Ranger: A person or thing that wanders or ranges over a particular area or domain. In the case of the 2019+ Ford Ranger, a ranger is both person and thing, man and machine, wandering over the domain of a daily city commute and dusty mountain trails. In other words, the Ranger is one of the most capable small trucks on the road today. But even given its competence on varying terrain, some of the Ranger’s components could still be more capable.
The 2.3L EcoBoost under the hood is small but mighty. The heart of a Mustang gives the Ranger a balance of grunt to make it through precarious ravines and fuel efficiency to make sure it can go the distance. But one of the most critical systems keeping the Ranger rolling is the cooling system, specifically the radiator. Strengthening this crucial component in a vehicle’s ecosystem is vital. Falling out of line in terms of temperature, either too hot or too cold, is detrimental to the rest of the engine. Consistency is crucial and precisely the goal we set out to achieve with our new design.
To ensure a comprehensive design for our radiator, we first needed to understand the factory components fully. To do so, we extracted the stock radiator, noting that it follows similar construction methods as most OEMs. The core is a standard tube-and-fin layout, complete with louvered fins to boost heat dissipation. The end tanks are a form-fitting plastic injection molded construction sealed to the core via O-rings and crimping.
Ford’s initial design covers most of the bases but not all of them. On the whole, this run-of-the-mill rad provides adequate cooling for the 2.3L Ecoboost under typical driving conditions. However, once the going gets tough, and there’s a trailer attached, or you’re literally fighting an uphill battle, the stock radiator can struggle a bit. The plastic end tanks are a dream for mass production, but they can wear out over time. Endless heating cycles combined with chassis flex brought on by off-road excursions can result in cracks and leaks.
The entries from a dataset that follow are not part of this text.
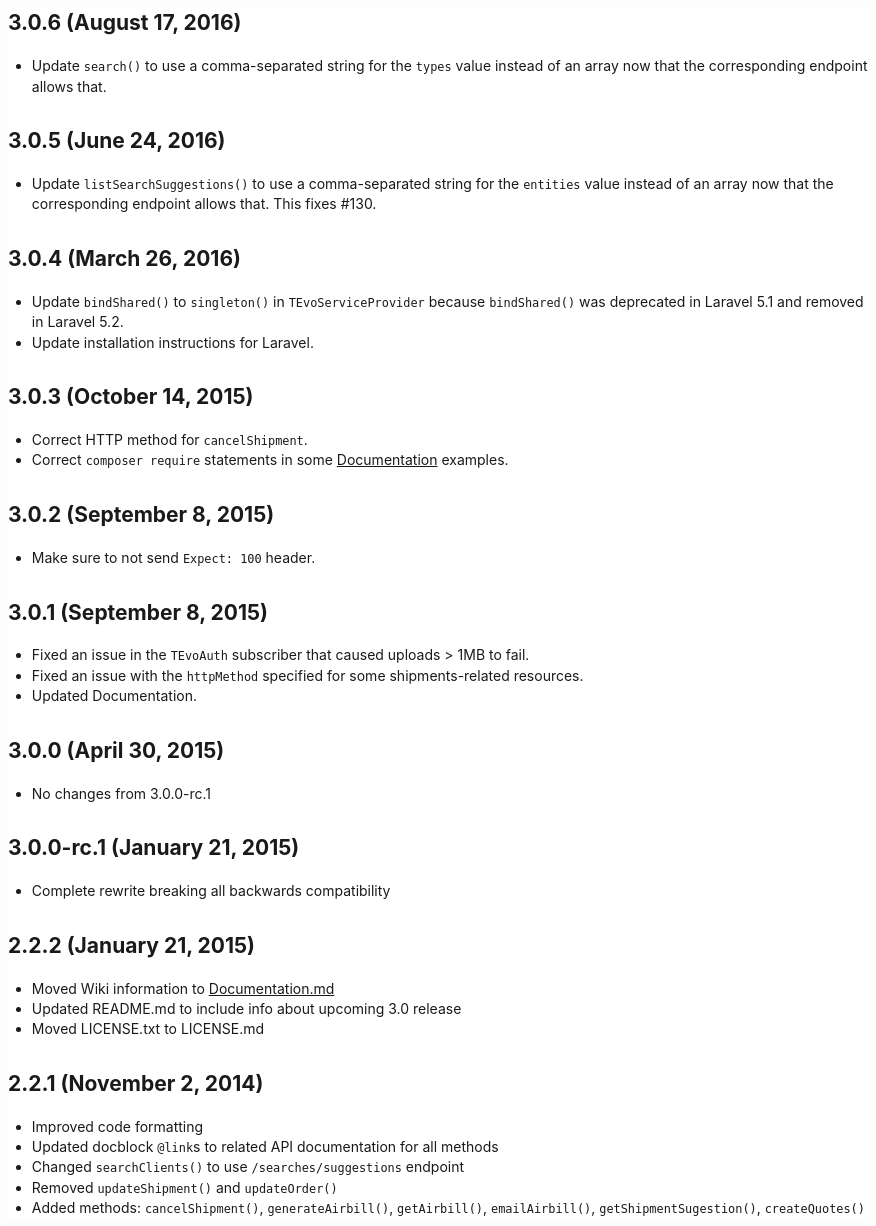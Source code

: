 ## 3.0.6 (August 17, 2016)
- Update `search()` to use a comma-separated string for the `types` value instead of an array now that the corresponding endpoint allows that.

## 3.0.5 (June 24, 2016)
- Update `listSearchSuggestions()` to use a comma-separated string for the `entities` value instead of an array now that the corresponding endpoint allows that. This fixes #130.

## 3.0.4 (March 26, 2016)
- Update `bindShared()` to `singleton()` in `TEvoServiceProvider` because `bindShared()` was deprecated in Laravel 5.1 and removed in Laravel 5.2.
- Update installation instructions for Laravel.

## 3.0.3 (October 14, 2015)
- Correct HTTP method for `cancelShipment`.
- Correct `composer require` statements in some [Documentation](https://github.com/thephpleague/skeleton/blob/master/Documentation.md) examples.

## 3.0.2 (September 8, 2015)
- Make sure to not send `Expect: 100` header.

## 3.0.1 (September 8, 2015)
- Fixed an issue in the `TEvoAuth` subscriber that caused uploads > 1MB to fail.
- Fixed an issue with the `httpMethod` specified for some shipments-related resources.
- Updated Documentation.

## 3.0.0 (April 30, 2015)
- No changes from 3.0.0-rc.1

## 3.0.0-rc.1 (January 21, 2015)
- Complete rewrite breaking all backwards compatibility

## 2.2.2 (January 21, 2015)
- Moved Wiki information to [Documentation.md](https://github.com/thephpleague/skeleton/blob/master/Documentation.md)
- Updated README.md to include info about upcoming 3.0 release
- Moved LICENSE.txt to LICENSE.md

## 2.2.1 (November 2, 2014)
- Improved code formatting
- Updated docblock `@link`s to related API documentation for all methods
- Changed `searchClients()` to use `/searches/suggestions` endpoint
- Removed `updateShipment()` and `updateOrder()`
- Added methods: `cancelShipment()`, `generateAirbill()`, `getAirbill()`, `emailAirbill()`, `getShipmentSugestion()`, `createQuotes()`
Everyone knows that coolant works best when it stays within the cooling system. That’s foremost on our minds when it came to designing the Ranger radiator. We started from the ground up, opting for a full-aluminum construction to ensure long-lasting dependability. Instead of crimping, our all-aluminum end tanks are TIG-welded to our new core for a secure connection. And when we say all-aluminum, we mean it. We left nothing to chance, specifically when it comes to the mounting fixtures, inlet, and outlet. Diving deeper into our quest for durability, we also opted for strutted tubes within our core. These extra supports within the coolant tubes help increase the radiator core’s rigidity and ultimately reduce the risk of leaks due to chassis flex.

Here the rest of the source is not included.